I presented our new Agile Architecture Method for the first time at the patterns & practices Summit.
Our Agile Architecture Method is an iterative and incremental approach for designing architectures.
To summarize, it’s a technique that:
- Scopes and focuses your architecture exercise.
- Uses scenarios to drive the design and evaluate potential solutions.
- Helps you think through your choice of application type, deployment, architectural style and technologies.
- Helps you quickly iterate through potential solutions.
- Helps you map potential patterns.
Here is a summary of the approach:
Input
Here are the key inputs into the process:
- Use cases and usage scenarios
- Functional requirements
- Non-functional requirements (quality attributes such as performance, security, and reliability)
- Technological requirements
- Target deployment environment
- Constraints
Output
Here are the key outputs of the process:
- Architecturally significant use cases
- Architecture hot spots
- Candidate architectures
- Architectural spikes
Summary of Steps
- Step 1. Identify Architecture Objectives.
- Step 2. Identify Key Scenarios.
- Step 3. Create an Application Overview.
- Step 4. Analyze Key Hot Spots.
- Step 5. Create Candidate Solutions.
Step 1. Identify Architecture Objectives
This is a scoping exercise.

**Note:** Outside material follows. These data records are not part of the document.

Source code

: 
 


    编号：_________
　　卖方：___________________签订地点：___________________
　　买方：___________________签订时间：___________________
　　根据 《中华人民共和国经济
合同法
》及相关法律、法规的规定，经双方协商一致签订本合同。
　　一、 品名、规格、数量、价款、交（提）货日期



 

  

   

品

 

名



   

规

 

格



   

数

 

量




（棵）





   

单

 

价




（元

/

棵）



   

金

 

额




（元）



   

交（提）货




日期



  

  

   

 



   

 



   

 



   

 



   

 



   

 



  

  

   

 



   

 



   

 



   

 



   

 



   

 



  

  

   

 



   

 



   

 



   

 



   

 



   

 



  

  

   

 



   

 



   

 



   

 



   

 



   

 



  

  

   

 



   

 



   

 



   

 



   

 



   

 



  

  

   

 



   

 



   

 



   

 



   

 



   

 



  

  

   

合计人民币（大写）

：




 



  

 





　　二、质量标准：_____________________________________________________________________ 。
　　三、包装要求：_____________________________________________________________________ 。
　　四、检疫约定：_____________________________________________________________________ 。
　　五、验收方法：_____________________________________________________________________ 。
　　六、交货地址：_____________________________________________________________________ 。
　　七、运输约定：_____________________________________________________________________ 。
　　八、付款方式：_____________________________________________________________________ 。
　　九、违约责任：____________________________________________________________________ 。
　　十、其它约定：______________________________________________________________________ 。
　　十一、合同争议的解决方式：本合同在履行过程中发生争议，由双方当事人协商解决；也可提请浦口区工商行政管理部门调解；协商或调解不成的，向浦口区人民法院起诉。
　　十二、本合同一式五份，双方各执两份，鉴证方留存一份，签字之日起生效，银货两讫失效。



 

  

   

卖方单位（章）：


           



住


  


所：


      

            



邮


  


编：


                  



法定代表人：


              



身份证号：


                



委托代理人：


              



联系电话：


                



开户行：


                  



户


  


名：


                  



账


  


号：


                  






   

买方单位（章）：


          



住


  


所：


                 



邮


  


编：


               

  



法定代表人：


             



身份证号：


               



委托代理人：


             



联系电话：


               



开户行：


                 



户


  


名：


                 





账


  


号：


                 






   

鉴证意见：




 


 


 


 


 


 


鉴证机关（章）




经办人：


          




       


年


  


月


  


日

The purpose of this step is to figure out how much time and energy to spend on subsequent steps as well as guide your overall effort. You should know what you want in terms of outcomes. Here’s an example of potential goals:
- Build a prototype
- Identify key technical risks
- Test potential paths
- Share models and understanding
Step 2. Identify Key Scenarios
Identify relevant scenarios to focus your design on what matters most, and to evaluate your candidate solutions. In this case, you want to identify architecturally significant use cases. Architecturally significant use cases are those that meet the following criteria:
- They are important for the success and acceptance of the deployed application.
- They exercise enough of the design to be useful in evaluating the architecture.
You can draw key scenarios from your user stories, business stories and system stories.
Step 3. Create an Application Overview
Create an application overview. The application overview serves to make your architecture more real, connecting it to real-world constraints and decisions.
An application overview consists of the following steps:
- Determine your application type. First, determine what type of application you are building. Is it a mobile application, a rich client, a rich internet application, a service, a Web application, or some combination?
- Understand your deployment constraints. Next, understand your targeted deployment environment and determine what impact this will have on your architecture.
- Identify important architectural styles. Determine which architectural styles you will be using in your design. Will you build a service oriented architecture, client/server, layered, a message bus, or some combination?
- Determine relevant technologies. Finally, identify the relevant technology choices based on your application type, architectural styles and deployment constraints.
A good test of an application overview is whether you can whiteboard it.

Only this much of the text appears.